Archive for the 'Nonfiction' Category

7-Imp’s 7 Kicks #169: Featuring Don Brown

h1 Sunday, May 30th, 2010


“While he was visiting one office near a railroad station, the three-year-old son of the telegraph operator wandered onto the track and into the path of a freight train.
Brave Tom dashed to the boy, scooped him up, and dove clear.”

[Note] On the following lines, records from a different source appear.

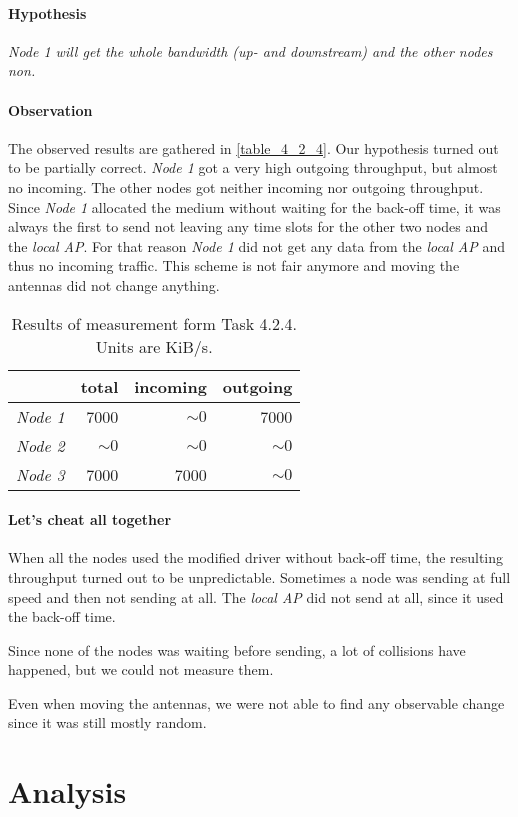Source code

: \documentclass[12pt,a4paper]{article}
\begin{document}
\paragraph{Hypothesis}
\emph{Node 1 will get the whole bandwidth (up- and downstream) and the other nodes non.}

\paragraph{Observation}
The observed results are gathered in \autoref{table_4_2_4}.
Our hypothesis turned out to be partially correct.
\emph{Node 1} got a very high outgoing throughput, but almost no incoming.
The other nodes got neither incoming nor outgoing throughput.
Since \emph{Node 1} allocated the medium without waiting for the back-off time, it was always the first to send not leaving any time slots for the other two nodes and the \emph{local AP}. For that reason \emph{Node 1} did not get any data from the \emph{local AP} and thus no incoming traffic.
This scheme is not fair anymore and moving the antennas did not change anything.

\begin{table}
	\begin{center}
		\begin{tabular}{r|r|r|r}\
		 & total & incoming & outgoing \\
		 \hline 
		 \emph{Node 1} & 7000 & $\sim0$ & 7000 \\
		 \emph{Node 2} & $\sim0$ & $\sim0$ & $\sim0$ \\
		 \emph{Node 3} & 7000 & 7000 & $\sim0$ \\
		\end{tabular}
		
		\caption{Results of measurement form Task 4.2.4. Units are KiB/s.}
		\label{table_4_2_4}
	\end{center}
	\end{table}

\paragraph{Let's cheat all together}
When all the nodes used the modified driver without back-off time, the resulting throughput turned out to be unpredictable. Sometimes a node was sending at full speed and then not sending at all. The \emph{local AP} did not send at all, since it used the back-off time.

Since none of the nodes was waiting before sending, a lot of collisions have happened, but we could not measure them.

Even when moving the antennas, we were not able to find any observable change since it was still mostly random.
\section{Analysis}


\end{document}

(Click to enlarge spread.)

This morning, I’m highlighting a nonfiction title from author/illustrator Don Brown, who visited 7-Imp in ’09. This, his latest title, tells the boyhood story of Thomas Edison, “{c}lever Tom, energetic Tom, brave Tom, hard-working Tom, curious Tom…” A Wizard from the Start: The Incredible Boyhood & Amazing Inventions of Thomas Edison, released by Houghton Mifflin early this month, captures the curious, energetic spirit of the young Edison and ultimately takes us to the grown man, who is to have said, even though he brought the world a total of 1,093 patents, “I never did a day’s work in my life. It was all fun.” Always engaging, the book is filled with fascinating anecdotes about Edison’s life, and Brown’s watercolors, loose lines, and subtle palette (this one is particularly—and beautifully—light-infused) manage to express so much with such simplicity.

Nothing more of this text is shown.